◆ **Task description**
Reply with every entry, repeated exactly as given.

◆ **Task input**

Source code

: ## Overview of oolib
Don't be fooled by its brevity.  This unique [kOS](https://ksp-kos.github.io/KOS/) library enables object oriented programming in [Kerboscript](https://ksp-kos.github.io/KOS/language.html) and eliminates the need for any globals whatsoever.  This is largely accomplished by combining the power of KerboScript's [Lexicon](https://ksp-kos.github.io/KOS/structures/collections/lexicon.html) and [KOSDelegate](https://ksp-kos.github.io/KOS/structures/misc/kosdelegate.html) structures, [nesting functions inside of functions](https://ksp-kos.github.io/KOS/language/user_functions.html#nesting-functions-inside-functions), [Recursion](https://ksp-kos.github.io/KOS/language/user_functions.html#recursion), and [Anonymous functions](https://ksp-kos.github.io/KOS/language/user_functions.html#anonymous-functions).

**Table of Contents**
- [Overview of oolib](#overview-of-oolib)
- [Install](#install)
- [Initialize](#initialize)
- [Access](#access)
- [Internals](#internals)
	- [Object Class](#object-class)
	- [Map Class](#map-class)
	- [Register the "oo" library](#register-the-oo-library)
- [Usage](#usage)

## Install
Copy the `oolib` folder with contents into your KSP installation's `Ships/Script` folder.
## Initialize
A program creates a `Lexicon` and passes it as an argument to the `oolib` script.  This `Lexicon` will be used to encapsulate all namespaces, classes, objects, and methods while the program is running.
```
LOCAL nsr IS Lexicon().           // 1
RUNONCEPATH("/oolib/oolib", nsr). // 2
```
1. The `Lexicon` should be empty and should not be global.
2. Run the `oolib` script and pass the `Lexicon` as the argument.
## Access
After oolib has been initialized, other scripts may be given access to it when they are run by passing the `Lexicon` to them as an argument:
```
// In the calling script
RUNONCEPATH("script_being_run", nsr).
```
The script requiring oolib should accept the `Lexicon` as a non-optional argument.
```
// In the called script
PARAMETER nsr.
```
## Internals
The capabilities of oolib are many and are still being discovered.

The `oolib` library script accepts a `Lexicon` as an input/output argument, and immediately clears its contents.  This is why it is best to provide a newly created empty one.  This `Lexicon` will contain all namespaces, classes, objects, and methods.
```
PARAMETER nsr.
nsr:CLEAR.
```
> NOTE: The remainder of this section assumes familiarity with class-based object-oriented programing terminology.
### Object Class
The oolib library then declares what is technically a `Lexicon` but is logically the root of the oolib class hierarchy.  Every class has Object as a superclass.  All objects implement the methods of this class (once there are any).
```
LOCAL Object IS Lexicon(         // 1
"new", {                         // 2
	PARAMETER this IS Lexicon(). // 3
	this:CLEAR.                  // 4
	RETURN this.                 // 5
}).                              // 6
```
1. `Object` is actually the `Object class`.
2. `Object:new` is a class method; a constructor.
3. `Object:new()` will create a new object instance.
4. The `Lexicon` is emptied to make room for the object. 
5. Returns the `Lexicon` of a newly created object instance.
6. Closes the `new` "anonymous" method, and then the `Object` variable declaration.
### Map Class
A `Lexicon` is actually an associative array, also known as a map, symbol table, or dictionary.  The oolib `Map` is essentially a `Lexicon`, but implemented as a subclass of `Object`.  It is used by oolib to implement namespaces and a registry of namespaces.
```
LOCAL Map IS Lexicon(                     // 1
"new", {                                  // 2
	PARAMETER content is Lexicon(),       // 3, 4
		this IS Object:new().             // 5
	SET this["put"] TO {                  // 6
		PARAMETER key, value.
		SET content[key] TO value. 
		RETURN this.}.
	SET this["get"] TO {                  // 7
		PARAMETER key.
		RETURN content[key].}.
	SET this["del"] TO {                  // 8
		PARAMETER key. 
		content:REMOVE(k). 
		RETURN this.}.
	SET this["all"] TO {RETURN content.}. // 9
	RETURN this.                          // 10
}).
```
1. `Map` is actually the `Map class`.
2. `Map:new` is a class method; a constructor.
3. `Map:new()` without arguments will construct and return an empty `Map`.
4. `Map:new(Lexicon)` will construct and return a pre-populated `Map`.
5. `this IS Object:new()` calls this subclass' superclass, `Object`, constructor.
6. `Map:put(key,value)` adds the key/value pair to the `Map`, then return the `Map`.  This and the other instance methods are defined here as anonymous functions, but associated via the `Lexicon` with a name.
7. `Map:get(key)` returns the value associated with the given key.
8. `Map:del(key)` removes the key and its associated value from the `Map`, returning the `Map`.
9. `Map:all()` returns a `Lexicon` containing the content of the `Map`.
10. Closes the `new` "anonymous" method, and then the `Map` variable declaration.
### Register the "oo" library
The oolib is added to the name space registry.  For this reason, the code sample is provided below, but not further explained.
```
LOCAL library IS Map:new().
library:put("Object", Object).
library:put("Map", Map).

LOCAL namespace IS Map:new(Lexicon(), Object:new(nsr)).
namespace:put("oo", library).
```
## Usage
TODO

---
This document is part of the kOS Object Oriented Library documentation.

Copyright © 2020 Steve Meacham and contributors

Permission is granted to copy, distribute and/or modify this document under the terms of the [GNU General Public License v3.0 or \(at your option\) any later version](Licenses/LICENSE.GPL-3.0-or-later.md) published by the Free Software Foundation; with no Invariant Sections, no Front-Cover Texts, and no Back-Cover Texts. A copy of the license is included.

◆ **Output for this exercise**
Source code

: ## Overview of oolib
Don't be fooled by its brevity.  This unique [kOS](https://ksp-kos.github.io/KOS/) library enables object oriented programming in [Kerboscript](https://ksp-kos.github.io/KOS/language.html) and eliminates the need for any globals whatsoever.  This is largely accomplished by combining the power of KerboScript's [Lexicon](https://ksp-kos.github.io/KOS/structures/collections/lexicon.html) and [KOSDelegate](https://ksp-kos.github.io/KOS/structures/misc/kosdelegate.html) structures, [nesting functions inside of functions](https://ksp-kos.github.io/KOS/language/user_functions.html#nesting-functions-inside-functions), [Recursion](https://ksp-kos.github.io/KOS/language/user_functions.html#recursion), and [Anonymous functions](https://ksp-kos.github.io/KOS/language/user_functions.html#anonymous-functions).

**Table of Contents**
- [Overview of oolib](#overview-of-oolib)
- [Install](#install)
- [Initialize](#initialize)
- [Access](#access)
- [Internals](#internals)
	- [Object Class](#object-class)
	- [Map Class](#map-class)
	- [Register the "oo" library](#register-the-oo-library)
- [Usage](#usage)

## Install
Copy the `oolib` folder with contents into your KSP installation's `Ships/Script` folder.
## Initialize
A program creates a `Lexicon` and passes it as an argument to the `oolib` script.  This `Lexicon` will be used to encapsulate all namespaces, classes, objects, and methods while the program is running.
```
LOCAL nsr IS Lexicon().           // 1
RUNONCEPATH("/oolib/oolib", nsr). // 2
```
1. The `Lexicon` should be empty and should not be global.
2. Run the `oolib` script and pass the `Lexicon` as the argument.
## Access
After oolib has been initialized, other scripts may be given access to it when they are run by passing the `Lexicon` to them as an argument:
```
// In the calling script
RUNONCEPATH("script_being_run", nsr).
```
The script requiring oolib should accept the `Lexicon` as a non-optional argument.
```
// In the called script
PARAMETER nsr.
```
## Internals
The capabilities of oolib are many and are still being discovered.

The `oolib` library script accepts a `Lexicon` as an input/output argument, and immediately clears its contents.  This is why it is best to provide a newly created empty one.  This `Lexicon` will contain all namespaces, classes, objects, and methods.
```
PARAMETER nsr.
nsr:CLEAR.
```
> NOTE: The remainder of this section assumes familiarity with class-based object-oriented programing terminology.
### Object Class
The oolib library then declares what is technically a `Lexicon` but is logically the root of the oolib class hierarchy.  Every class has Object as a superclass.  All objects implement the methods of this class (once there are any).
```
LOCAL Object IS Lexicon(         // 1
"new", {                         // 2
	PARAMETER this IS Lexicon(). // 3
	this:CLEAR.                  // 4
	RETURN this.                 // 5
}).                              // 6
```
1. `Object` is actually the `Object class`.
2. `Object:new` is a class method; a constructor.
3. `Object:new()` will create a new object instance.
4. The `Lexicon` is emptied to make room for the object. 
5. Returns the `Lexicon` of a newly created object instance.
6. Closes the `new` "anonymous" method, and then the `Object` variable declaration.
### Map Class
A `Lexicon` is actually an associative array, also known as a map, symbol table, or dictionary.  The oolib `Map` is essentially a `Lexicon`, but implemented as a subclass of `Object`.  It is used by oolib to implement namespaces and a registry of namespaces.
```
LOCAL Map IS Lexicon(                     // 1
"new", {                                  // 2
	PARAMETER content is Lexicon(),       // 3, 4
		this IS Object:new().             // 5
	SET this["put"] TO {                  // 6
		PARAMETER key, value.
		SET content[key] TO value. 
		RETURN this.}.
	SET this["get"] TO {                  // 7
		PARAMETER key.
		RETURN content[key].}.
	SET this["del"] TO {                  // 8
		PARAMETER key. 
		content:REMOVE(k). 
		RETURN this.}.
	SET this["all"] TO {RETURN content.}. // 9
	RETURN this.                          // 10
}).
```
1. `Map` is actually the `Map class`.
2. `Map:new` is a class method; a constructor.
3. `Map:new()` without arguments will construct and return an empty `Map`.
4. `Map:new(Lexicon)` will construct and return a pre-populated `Map`.
5. `this IS Object:new()` calls this subclass' superclass, `Object`, constructor.
6. `Map:put(key,value)` adds the key/value pair to the `Map`, then return the `Map`.  This and the other instance methods are defined here as anonymous functions, but associated via the `Lexicon` with a name.
7. `Map:get(key)` returns the value associated with the given key.
8. `Map:del(key)` removes the key and its associated value from the `Map`, returning the `Map`.
9. `Map:all()` returns a `Lexicon` containing the content of the `Map`.
10. Closes the `new` "anonymous" method, and then the `Map` variable declaration.
### Register the "oo" library
The oolib is added to the name space registry.  For this reason, the code sample is provided below, but not further explained.
```
LOCAL library IS Map:new().
library:put("Object", Object).
library:put("Map", Map).

LOCAL namespace IS Map:new(Lexicon(), Object:new(nsr)).
namespace:put("oo", library).
```
## Usage
TODO

---
This document is part of the kOS Object Oriented Library documentation.

Copyright © 2020 Steve Meacham and contributors

Permission is granted to copy, distribute and/or modify this document under the terms of the [GNU General Public License v3.0 or \(at your option\) any later version](Licenses/LICENSE.GPL-3.0-or-later.md) published by the Free Software Foundation; with no Invariant Sections, no Front-Cover Texts, and no Back-Cover Texts. A copy of the license is included.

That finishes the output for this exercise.